Sou
uma cinéfila que, sempre que o tempo o permite, dá uma escapadela até ao
cinema. A decisão de entrar numa sala de cinema depende dos atores, do
argumento, do realizador e também (provavelmente não deve ser muito comum, mas
em mim é) do título do filme. Por incrível que pareça, quando leio títulos como
“ Velocidade perigosa”, “Missão de alto risco” e outros afins fico desconfiada
e cheira-me a “americanice” descartável. Hoje tive o privilégio de assistir
mais uma vez a uma interpretação extraordinária da atriz Meryl Streep no filme A Dama
de Ferro.
Pode-se
pensar muito facilmente que se trata de um filme biográfico, que exalta a mulher
que comandou o Reino Unido com "mão de ferro" por mais de
uma década e está lá, ainda viva, em Londres. Margaret Thatcher, figura política
controversa, foi amada e odiada pelas decisões polémicas que tomou ao longo da
sua carreira política.
Mas o lado histórico e político nesta
trama tem um protagonismo relativo. Não interessa muito saber como foram os
seus anos de governação. O filme não é sobre o thatcherismo. É sobre uma mulher e a sua personalidade.
Acima de tudo é uma história sobre a solidão, a velhice e a demência. Thatcher
sofre de Alzheimer e é apresentada física e mentalmente debilitada. Num
processo de analepse, o filme conta três dias da vida desta mulher, com
histórias paralelas, usando até ao fim a técnica de flashback. São histórias que ela recorda desde os tempos em que
trabalhava na mercearia do pai até ao momento em que se torna a primeira mulher
a governar o seu país. É um filme tocante porque se Thatcher é ainda vista
politicamente por alguns como vilã, o filme humaniza-a. A fragilidade provocada
pela doença torna-a vulnerável. A dama já não é de ferro e isso leva a que
sintamos alguma empatia pela figura.
O
filme também levanta a questão da condição humana: passamos do tudo ao nada. Quem ocupa a cadeira do poder
facilmente a perde. E paira no ar a pergunta: valerá a pena? O poder e a fragilidade são extremos que se tocam. Recordo-me de uma
cena do filme quando o marido de Margaret Thatcher a acusa de que o que a move
não são os ideais, mas a ambição. Aliás, a relação do casal é pautada pela
ausência afetiva dela e pela paciência dele. Recordo-me das palavras dela quando
diz que “existem demasiados sentimentos. São necessários pensamentos e ideias.
Mais do que sentimentos.” Na minha opinião, é este lado do poder que é assustador.
No
entanto, é na solidão e na doença que ela recorda, conversa e interage com o
marido já falecido. A maior parte das cenas apresenta uma Thatcher de olhar
profundo, perdido, impotente diante do estado atual de saúde, longe do perfil
de mulher poderosa e implacável que foi durante quase onze anos. Nas horas de lazer, adorava ver O
Rei e Eu, musical de 1956 dirigido por Walter Lang, que narrava a
história de uma impetuosa jovem e a sua relação com um rei. Nos seus delírios
solitários, o marido está sempre ao lado dela e dançam ao som de uma dessas músicas. Procura
de uma felicidade perdida e que não foi aproveitada?... (Quando estava a ver o filme escrevi…às escuras…o
nome da canção - “Shall we dance”- para
a encontrar no youtube, mas a qualidade do som não é a melhor).

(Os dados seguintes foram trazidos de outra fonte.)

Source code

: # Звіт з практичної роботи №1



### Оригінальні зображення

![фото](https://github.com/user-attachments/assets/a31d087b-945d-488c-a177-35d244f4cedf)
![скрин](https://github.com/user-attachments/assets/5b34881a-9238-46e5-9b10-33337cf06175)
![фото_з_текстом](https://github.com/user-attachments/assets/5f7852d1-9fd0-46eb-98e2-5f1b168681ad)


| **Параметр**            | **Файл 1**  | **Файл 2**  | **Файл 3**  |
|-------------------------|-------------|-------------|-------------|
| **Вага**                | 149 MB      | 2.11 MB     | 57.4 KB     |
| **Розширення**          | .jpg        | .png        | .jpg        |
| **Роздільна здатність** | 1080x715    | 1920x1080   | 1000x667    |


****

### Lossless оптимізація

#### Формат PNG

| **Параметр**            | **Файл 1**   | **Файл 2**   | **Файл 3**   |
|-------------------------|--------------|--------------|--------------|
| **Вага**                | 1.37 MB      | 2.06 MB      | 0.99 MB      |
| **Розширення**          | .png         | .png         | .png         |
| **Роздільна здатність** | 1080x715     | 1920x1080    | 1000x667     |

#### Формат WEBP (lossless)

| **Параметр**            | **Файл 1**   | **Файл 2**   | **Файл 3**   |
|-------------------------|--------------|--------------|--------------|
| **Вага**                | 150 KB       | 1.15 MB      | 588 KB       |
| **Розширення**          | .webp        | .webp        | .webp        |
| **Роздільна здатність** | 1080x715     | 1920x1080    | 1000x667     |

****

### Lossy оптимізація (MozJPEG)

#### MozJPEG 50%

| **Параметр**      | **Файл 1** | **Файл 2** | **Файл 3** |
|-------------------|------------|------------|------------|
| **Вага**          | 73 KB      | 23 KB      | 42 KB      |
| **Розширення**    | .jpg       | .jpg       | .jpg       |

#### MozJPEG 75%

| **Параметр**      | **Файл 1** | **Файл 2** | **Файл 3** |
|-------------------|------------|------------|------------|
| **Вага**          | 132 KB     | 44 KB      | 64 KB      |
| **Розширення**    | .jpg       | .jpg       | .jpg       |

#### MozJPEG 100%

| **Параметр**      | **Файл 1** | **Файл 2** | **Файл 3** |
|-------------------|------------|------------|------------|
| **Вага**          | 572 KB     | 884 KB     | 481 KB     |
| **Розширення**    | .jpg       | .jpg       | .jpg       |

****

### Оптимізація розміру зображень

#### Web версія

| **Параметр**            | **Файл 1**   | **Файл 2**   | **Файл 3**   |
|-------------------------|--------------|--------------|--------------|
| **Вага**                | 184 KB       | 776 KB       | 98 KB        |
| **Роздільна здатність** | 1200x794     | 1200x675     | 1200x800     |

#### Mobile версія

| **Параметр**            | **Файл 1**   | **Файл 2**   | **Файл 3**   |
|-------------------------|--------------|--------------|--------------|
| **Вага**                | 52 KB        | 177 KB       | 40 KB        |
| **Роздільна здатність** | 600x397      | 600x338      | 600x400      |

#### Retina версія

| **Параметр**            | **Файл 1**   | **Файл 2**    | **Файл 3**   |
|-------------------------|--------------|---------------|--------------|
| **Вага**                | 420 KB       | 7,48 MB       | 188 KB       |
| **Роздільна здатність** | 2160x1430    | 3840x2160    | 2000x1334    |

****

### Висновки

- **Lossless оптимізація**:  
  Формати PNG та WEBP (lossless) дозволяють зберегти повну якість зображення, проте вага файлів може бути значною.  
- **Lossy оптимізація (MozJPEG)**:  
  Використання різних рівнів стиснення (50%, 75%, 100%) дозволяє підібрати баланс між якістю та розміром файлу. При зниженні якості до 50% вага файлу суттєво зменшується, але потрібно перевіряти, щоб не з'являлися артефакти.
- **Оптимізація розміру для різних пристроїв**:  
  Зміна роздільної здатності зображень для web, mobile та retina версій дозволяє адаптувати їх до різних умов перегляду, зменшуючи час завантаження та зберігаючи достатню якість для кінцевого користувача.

Os diálogos da personagem são muito esclarecedores quanto àquilo que ela pretende fazer da sua existência: não quer passar a sua vida a lavar chávenas de chá. Ela quer mais.

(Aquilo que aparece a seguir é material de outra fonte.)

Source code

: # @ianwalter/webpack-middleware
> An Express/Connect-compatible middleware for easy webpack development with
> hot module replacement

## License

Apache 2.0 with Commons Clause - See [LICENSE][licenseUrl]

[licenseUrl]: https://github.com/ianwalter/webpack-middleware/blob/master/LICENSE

Os diálogos da personagem são muito esclarecedores quanto àquilo que ela pretende fazer da sua existência: não quer passar a sua vida a lavar chávenas de chá. Ela quer mais.
Interpretação
soberba de Meryl Streep que se confunde de tal maneira com a personagem que já
não sabemos qual é uma e qual é outra. Fez um trabalho de casa notável de
dicção, maneirismos e postura corporal. A caracterização é irrepreensível.
As críticas ao filme divergem no seu conteúdo:
o Primeiro-Ministro David Cameron alega que o filme é ” mais uma
cinebiografia sobre demência e envelhecimento que um filme sobre uma mulher
estupenda politicamente”. Eu penso que um filme que aborda um tema tão delicado
como a demência e a velhice merece todo o nosso respeito porque as
consequências e o sofrimento provocam sempre uma dor infinita tanto nos doentes
como naqueles que lhes são próximos.
Há uma
tentativa de branqueamento da imagem de Thatcher, da humanização desta figura
tão polémica?
Eu
só vejo uma história magistralmente interpretada por uma atriz que é a melhor
da sua geração. Se ela não ganhar o Óscar… quem ganhará?